PROBLEM REQUIREMENTS
Keep every character as it is and output all of the records.

[Data entries]
-- Opening Marker --

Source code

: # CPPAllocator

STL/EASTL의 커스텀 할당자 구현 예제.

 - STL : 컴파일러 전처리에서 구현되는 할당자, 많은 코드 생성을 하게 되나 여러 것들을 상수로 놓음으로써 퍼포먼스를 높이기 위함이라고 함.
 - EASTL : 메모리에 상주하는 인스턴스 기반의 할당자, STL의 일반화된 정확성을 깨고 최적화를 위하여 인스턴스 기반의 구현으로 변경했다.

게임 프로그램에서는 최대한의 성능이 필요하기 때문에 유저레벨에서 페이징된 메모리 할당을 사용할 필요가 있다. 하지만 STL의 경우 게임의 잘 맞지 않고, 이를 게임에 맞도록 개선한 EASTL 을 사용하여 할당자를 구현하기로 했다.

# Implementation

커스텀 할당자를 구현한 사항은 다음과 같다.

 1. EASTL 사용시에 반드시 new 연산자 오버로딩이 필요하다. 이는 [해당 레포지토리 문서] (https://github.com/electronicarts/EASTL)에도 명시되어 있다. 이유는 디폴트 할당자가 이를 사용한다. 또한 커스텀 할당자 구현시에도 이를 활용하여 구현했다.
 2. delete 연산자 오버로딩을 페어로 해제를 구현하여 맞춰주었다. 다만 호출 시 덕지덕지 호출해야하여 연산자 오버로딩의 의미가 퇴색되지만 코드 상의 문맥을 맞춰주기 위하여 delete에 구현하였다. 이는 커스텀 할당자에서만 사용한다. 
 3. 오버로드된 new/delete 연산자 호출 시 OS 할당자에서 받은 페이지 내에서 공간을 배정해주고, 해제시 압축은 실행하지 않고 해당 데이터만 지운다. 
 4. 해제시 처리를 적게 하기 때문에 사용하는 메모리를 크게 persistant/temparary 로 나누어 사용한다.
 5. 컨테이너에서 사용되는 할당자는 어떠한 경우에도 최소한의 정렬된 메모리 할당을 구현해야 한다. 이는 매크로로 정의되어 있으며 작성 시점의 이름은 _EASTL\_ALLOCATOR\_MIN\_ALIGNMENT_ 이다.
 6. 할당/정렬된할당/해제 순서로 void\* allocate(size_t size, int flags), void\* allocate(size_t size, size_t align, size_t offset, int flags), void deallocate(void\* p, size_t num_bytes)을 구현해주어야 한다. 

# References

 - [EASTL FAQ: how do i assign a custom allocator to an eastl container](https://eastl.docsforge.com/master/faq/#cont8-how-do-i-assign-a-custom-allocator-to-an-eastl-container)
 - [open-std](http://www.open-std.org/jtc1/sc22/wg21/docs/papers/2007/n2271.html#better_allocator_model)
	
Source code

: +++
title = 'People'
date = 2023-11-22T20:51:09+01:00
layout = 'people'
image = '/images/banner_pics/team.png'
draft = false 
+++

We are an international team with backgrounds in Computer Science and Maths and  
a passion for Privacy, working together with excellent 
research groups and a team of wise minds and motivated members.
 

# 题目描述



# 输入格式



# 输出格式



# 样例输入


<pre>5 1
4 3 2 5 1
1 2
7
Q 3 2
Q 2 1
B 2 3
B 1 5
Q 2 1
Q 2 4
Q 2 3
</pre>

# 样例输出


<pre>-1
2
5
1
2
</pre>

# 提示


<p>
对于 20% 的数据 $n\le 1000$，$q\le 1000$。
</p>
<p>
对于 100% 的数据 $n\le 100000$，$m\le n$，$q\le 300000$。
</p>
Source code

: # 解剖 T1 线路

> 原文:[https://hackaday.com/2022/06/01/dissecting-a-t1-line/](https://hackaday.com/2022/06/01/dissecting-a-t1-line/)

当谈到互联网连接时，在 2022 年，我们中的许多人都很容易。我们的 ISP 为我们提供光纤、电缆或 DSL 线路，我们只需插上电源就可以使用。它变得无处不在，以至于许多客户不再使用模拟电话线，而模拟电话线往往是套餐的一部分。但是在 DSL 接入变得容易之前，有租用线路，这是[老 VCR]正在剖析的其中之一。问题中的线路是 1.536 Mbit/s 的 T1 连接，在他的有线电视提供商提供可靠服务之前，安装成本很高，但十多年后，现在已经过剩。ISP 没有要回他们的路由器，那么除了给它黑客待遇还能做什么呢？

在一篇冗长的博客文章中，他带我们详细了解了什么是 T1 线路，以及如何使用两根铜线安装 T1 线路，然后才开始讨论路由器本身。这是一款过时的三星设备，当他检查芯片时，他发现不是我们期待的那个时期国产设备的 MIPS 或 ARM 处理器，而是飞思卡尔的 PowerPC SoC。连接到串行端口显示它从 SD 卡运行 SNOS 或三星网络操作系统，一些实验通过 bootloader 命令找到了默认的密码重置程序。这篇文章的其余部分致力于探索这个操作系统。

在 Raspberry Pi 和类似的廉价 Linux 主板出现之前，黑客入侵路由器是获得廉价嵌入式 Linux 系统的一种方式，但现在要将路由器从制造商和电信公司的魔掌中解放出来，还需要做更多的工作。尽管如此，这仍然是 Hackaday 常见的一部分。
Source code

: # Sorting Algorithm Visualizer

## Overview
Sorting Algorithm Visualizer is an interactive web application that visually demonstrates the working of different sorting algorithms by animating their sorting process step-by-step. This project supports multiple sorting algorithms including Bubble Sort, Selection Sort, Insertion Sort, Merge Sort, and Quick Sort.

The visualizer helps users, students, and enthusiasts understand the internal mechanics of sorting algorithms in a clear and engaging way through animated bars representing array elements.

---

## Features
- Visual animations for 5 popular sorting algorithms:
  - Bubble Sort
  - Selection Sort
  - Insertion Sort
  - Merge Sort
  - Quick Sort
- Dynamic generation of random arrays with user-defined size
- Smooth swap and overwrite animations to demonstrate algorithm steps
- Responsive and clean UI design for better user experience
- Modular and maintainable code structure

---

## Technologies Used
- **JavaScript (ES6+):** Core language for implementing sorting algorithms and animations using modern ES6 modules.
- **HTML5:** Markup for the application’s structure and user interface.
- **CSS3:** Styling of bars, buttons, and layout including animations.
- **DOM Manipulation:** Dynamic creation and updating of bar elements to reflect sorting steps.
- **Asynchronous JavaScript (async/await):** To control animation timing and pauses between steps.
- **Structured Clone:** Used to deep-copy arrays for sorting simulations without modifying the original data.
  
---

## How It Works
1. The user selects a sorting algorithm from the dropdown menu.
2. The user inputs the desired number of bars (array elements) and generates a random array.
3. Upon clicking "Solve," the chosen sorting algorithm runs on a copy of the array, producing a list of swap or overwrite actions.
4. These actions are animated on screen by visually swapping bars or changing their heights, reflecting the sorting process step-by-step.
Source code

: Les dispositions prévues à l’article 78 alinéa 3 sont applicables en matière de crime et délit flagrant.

-- Closing Marker --

OUTPUT
Source code

: # CPPAllocator

STL/EASTL의 커스텀 할당자 구현 예제.

 - STL : 컴파일러 전처리에서 구현되는 할당자, 많은 코드 생성을 하게 되나 여러 것들을 상수로 놓음으로써 퍼포먼스를 높이기 위함이라고 함.
 - EASTL : 메모리에 상주하는 인스턴스 기반의 할당자, STL의 일반화된 정확성을 깨고 최적화를 위하여 인스턴스 기반의 구현으로 변경했다.

게임 프로그램에서는 최대한의 성능이 필요하기 때문에 유저레벨에서 페이징된 메모리 할당을 사용할 필요가 있다. 하지만 STL의 경우 게임의 잘 맞지 않고, 이를 게임에 맞도록 개선한 EASTL 을 사용하여 할당자를 구현하기로 했다.

# Implementation

커스텀 할당자를 구현한 사항은 다음과 같다.

 1. EASTL 사용시에 반드시 new 연산자 오버로딩이 필요하다. 이는 [해당 레포지토리 문서] (https://github.com/electronicarts/EASTL)에도 명시되어 있다. 이유는 디폴트 할당자가 이를 사용한다. 또한 커스텀 할당자 구현시에도 이를 활용하여 구현했다.
 2. delete 연산자 오버로딩을 페어로 해제를 구현하여 맞춰주었다. 다만 호출 시 덕지덕지 호출해야하여 연산자 오버로딩의 의미가 퇴색되지만 코드 상의 문맥을 맞춰주기 위하여 delete에 구현하였다. 이는 커스텀 할당자에서만 사용한다. 
 3. 오버로드된 new/delete 연산자 호출 시 OS 할당자에서 받은 페이지 내에서 공간을 배정해주고, 해제시 압축은 실행하지 않고 해당 데이터만 지운다. 
 4. 해제시 처리를 적게 하기 때문에 사용하는 메모리를 크게 persistant/temparary 로 나누어 사용한다.
 5. 컨테이너에서 사용되는 할당자는 어떠한 경우에도 최소한의 정렬된 메모리 할당을 구현해야 한다. 이는 매크로로 정의되어 있으며 작성 시점의 이름은 _EASTL\_ALLOCATOR\_MIN\_ALIGNMENT_ 이다.
 6. 할당/정렬된할당/해제 순서로 void\* allocate(size_t size, int flags), void\* allocate(size_t size, size_t align, size_t offset, int flags), void deallocate(void\* p, size_t num_bytes)을 구현해주어야 한다. 

# References

 - [EASTL FAQ: how do i assign a custom allocator to an eastl container](https://eastl.docsforge.com/master/faq/#cont8-how-do-i-assign-a-custom-allocator-to-an-eastl-container)
 - [open-std](http://www.open-std.org/jtc1/sc22/wg21/docs/papers/2007/n2271.html#better_allocator_model)
	
Source code

: +++
title = 'People'
date = 2023-11-22T20:51:09+01:00
layout = 'people'
image = '/images/banner_pics/team.png'
draft = false 
+++

We are an international team with backgrounds in Computer Science and Maths and  
a passion for Privacy, working together with excellent 
research groups and a team of wise minds and motivated members.
 

# 题目描述



# 输入格式



# 输出格式



# 样例输入


<pre>5 1
4 3 2 5 1
1 2
7
Q 3 2
Q 2 1
B 2 3
B 1 5
Q 2 1
Q 2 4
Q 2 3
</pre>

# 样例输出


<pre>-1
2
5
1
2
</pre>

# 提示


<p>
对于 20% 的数据 $n\le 1000$，$q\le 1000$。
</p>
<p>
对于 100% 的数据 $n\le 100000$，$m\le n$，$q\le 300000$。
</p>
Source code

: # 解剖 T1 线路

> 原文:[https://hackaday.com/2022/06/01/dissecting-a-t1-line/](https://hackaday.com/2022/06/01/dissecting-a-t1-line/)

当谈到互联网连接时，在 2022 年，我们中的许多人都很容易。我们的 ISP 为我们提供光纤、电缆或 DSL 线路，我们只需插上电源就可以使用。它变得无处不在，以至于许多客户不再使用模拟电话线，而模拟电话线往往是套餐的一部分。但是在 DSL 接入变得容易之前，有租用线路，这是[老 VCR]正在剖析的其中之一。问题中的线路是 1.536 Mbit/s 的 T1 连接，在他的有线电视提供商提供可靠服务之前，安装成本很高，但十多年后，现在已经过剩。ISP 没有要回他们的路由器，那么除了给它黑客待遇还能做什么呢？

在一篇冗长的博客文章中，他带我们详细了解了什么是 T1 线路，以及如何使用两根铜线安装 T1 线路，然后才开始讨论路由器本身。这是一款过时的三星设备，当他检查芯片时，他发现不是我们期待的那个时期国产设备的 MIPS 或 ARM 处理器，而是飞思卡尔的 PowerPC SoC。连接到串行端口显示它从 SD 卡运行 SNOS 或三星网络操作系统，一些实验通过 bootloader 命令找到了默认的密码重置程序。这篇文章的其余部分致力于探索这个操作系统。

在 Raspberry Pi 和类似的廉价 Linux 主板出现之前，黑客入侵路由器是获得廉价嵌入式 Linux 系统的一种方式，但现在要将路由器从制造商和电信公司的魔掌中解放出来，还需要做更多的工作。尽管如此，这仍然是 Hackaday 常见的一部分。
Source code

: # Sorting Algorithm Visualizer

## Overview
Sorting Algorithm Visualizer is an interactive web application that visually demonstrates the working of different sorting algorithms by animating their sorting process step-by-step. This project supports multiple sorting algorithms including Bubble Sort, Selection Sort, Insertion Sort, Merge Sort, and Quick Sort.

The visualizer helps users, students, and enthusiasts understand the internal mechanics of sorting algorithms in a clear and engaging way through animated bars representing array elements.

---

## Features
- Visual animations for 5 popular sorting algorithms:
  - Bubble Sort
  - Selection Sort
  - Insertion Sort
  - Merge Sort
  - Quick Sort
- Dynamic generation of random arrays with user-defined size
- Smooth swap and overwrite animations to demonstrate algorithm steps
- Responsive and clean UI design for better user experience
- Modular and maintainable code structure

---

## Technologies Used
- **JavaScript (ES6+):** Core language for implementing sorting algorithms and animations using modern ES6 modules.
- **HTML5:** Markup for the application’s structure and user interface.
- **CSS3:** Styling of bars, buttons, and layout including animations.
- **DOM Manipulation:** Dynamic creation and updating of bar elements to reflect sorting steps.
- **Asynchronous JavaScript (async/await):** To control animation timing and pauses between steps.
- **Structured Clone:** Used to deep-copy arrays for sorting simulations without modifying the original data.
  
---

## How It Works
1. The user selects a sorting algorithm from the dropdown menu.
2. The user inputs the desired number of bars (array elements) and generates a random array.
3. Upon clicking "Solve," the chosen sorting algorithm runs on a copy of the array, producing a list of swap or overwrite actions.
4. These actions are animated on screen by visually swapping bars or changing their heights, reflecting the sorting process step-by-step.
Source code

: Les dispositions prévues à l’article 78 alinéa 3 sont applicables en matière de crime et délit flagrant.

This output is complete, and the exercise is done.